Objective: To evaluate the association of early continuous infusions of opioids and/or midazolam with survival and sensorimotor outcomes at age 2 years in very premature infants who were ventilated.
Study design: This national observational study included premature infants born before 32 weeks of gestation intubated within 1 hour after birth and still intubated at 24 hours from the French EPIPAGE 2 cohort. Infants only treated with bolus were excluded. Treated infants received continuous opioid and/or midazolam infusion started before 7 days of life and before the first extubation. Naive infants did not receive these treatments before the first extubation, or received them after the first week of life, or never received them. This study compared treated (n = 450) vs naive (n = 472) infants by using inverse probability of treatment weighting after multiple imputation in chained equations. The primary outcomes were survival and survival without moderate or severe neuromotor or sensory impairment at age 2 years.
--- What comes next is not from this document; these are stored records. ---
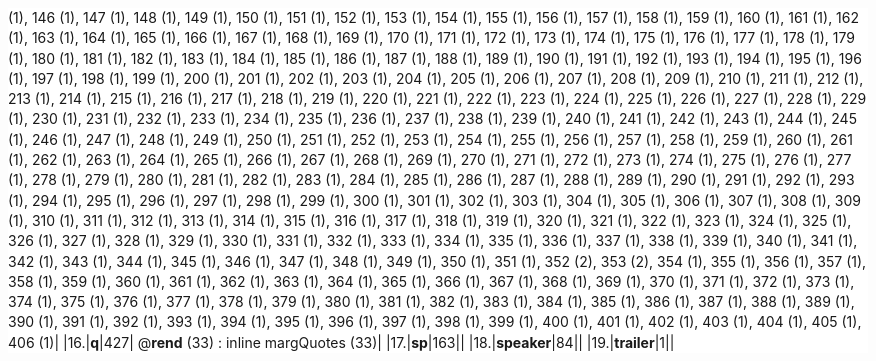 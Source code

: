(1), 146 (1), 147 (1), 148 (1), 149 (1), 150 (1), 151 (1), 152 (1), 153 (1), 154 (1), 155 (1), 156 (1), 157 (1), 158 (1), 159 (1), 160 (1), 161 (1), 162 (1), 163 (1), 164 (1), 165 (1), 166 (1), 167 (1), 168 (1), 169 (1), 170 (1), 171 (1), 172 (1), 173 (1), 174 (1), 175 (1), 176 (1), 177 (1), 178 (1), 179 (1), 180 (1), 181 (1), 182 (1), 183 (1), 184 (1), 185 (1), 186 (1), 187 (1), 188 (1), 189 (1), 190 (1), 191 (1), 192 (1), 193 (1), 194 (1), 195 (1), 196 (1), 197 (1), 198 (1), 199 (1), 200 (1), 201 (1), 202 (1), 203 (1), 204 (1), 205 (1), 206 (1), 207 (1), 208 (1), 209 (1), 210 (1), 211 (1), 212 (1), 213 (1), 214 (1), 215 (1), 216 (1), 217 (1), 218 (1), 219 (1), 220 (1), 221 (1), 222 (1), 223 (1), 224 (1), 225 (1), 226 (1), 227 (1), 228 (1), 229 (1), 230 (1), 231 (1), 232 (1), 233 (1), 234 (1), 235 (1), 236 (1), 237 (1), 238 (1), 239 (1), 240 (1), 241 (1), 242 (1), 243 (1), 244 (1), 245 (1), 246 (1), 247 (1), 248 (1), 249 (1), 250 (1), 251 (1), 252 (1), 253 (1), 254 (1), 255 (1), 256 (1), 257 (1), 258 (1), 259 (1), 260 (1), 261 (1), 262 (1), 263 (1), 264 (1), 265 (1), 266 (1), 267 (1), 268 (1), 269 (1), 270 (1), 271 (1), 272 (1), 273 (1), 274 (1), 275 (1), 276 (1), 277 (1), 278 (1), 279 (1), 280 (1), 281 (1), 282 (1), 283 (1), 284 (1), 285 (1), 286 (1), 287 (1), 288 (1), 289 (1), 290 (1), 291 (1), 292 (1), 293 (1), 294 (1), 295 (1), 296 (1), 297 (1), 298 (1), 299 (1), 300 (1), 301 (1), 302 (1), 303 (1), 304 (1), 305 (1), 306 (1), 307 (1), 308 (1), 309 (1), 310 (1), 311 (1), 312 (1), 313 (1), 314 (1), 315 (1), 316 (1), 317 (1), 318 (1), 319 (1), 320 (1), 321 (1), 322 (1), 323 (1), 324 (1), 325 (1), 326 (1), 327 (1), 328 (1), 329 (1), 330 (1), 331 (1), 332 (1), 333 (1), 334 (1), 335 (1), 336 (1), 337 (1), 338 (1), 339 (1), 340 (1), 341 (1), 342 (1), 343 (1), 344 (1), 345 (1), 346 (1), 347 (1), 348 (1), 349 (1), 350 (1), 351 (1), 352 (2), 353 (2), 354 (1), 355 (1), 356 (1), 357 (1), 358 (1), 359 (1), 360 (1), 361 (1), 362 (1), 363 (1), 364 (1), 365 (1), 366 (1), 367 (1), 368 (1), 369 (1), 370 (1), 371 (1), 372 (1), 373 (1), 374 (1), 375 (1), 376 (1), 377 (1), 378 (1), 379 (1), 380 (1), 381 (1), 382 (1), 383 (1), 384 (1), 385 (1), 386 (1), 387 (1), 388 (1), 389 (1), 390 (1), 391 (1), 392 (1), 393 (1), 394 (1), 395 (1), 396 (1), 397 (1), 398 (1), 399 (1), 400 (1), 401 (1), 402 (1), 403 (1), 404 (1), 405 (1), 406 (1)|
|16.|__q__|427| @__rend__ (33) : inline margQuotes (33)|
|17.|__sp__|163||
|18.|__speaker__|84||
|19.|__trailer__|1||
Results: Survival at age 2 years was significantly higher in the treated group (92.5% vs 87.9%, risk difference, 4.7%; 95% CI, 0.3-9.1; P = .037), but treated and naive infants did not significantly differ for survival without moderate or severe neuromotor or sensory impairment (86.6% vs 81.3%; risk difference, 5.3%; 95% CI -0.3 to 11.0; P = .063). These results were confirmed by sensitivity analyses using 5 alternative models.
Conclusions: Continuous opioid and/or midazolam infusions in very premature infants during initial mechanical ventilation that continued past 24 hours of life were associated with improved survival without any difference in moderate or severe sensorimotor impairments at age 2 years.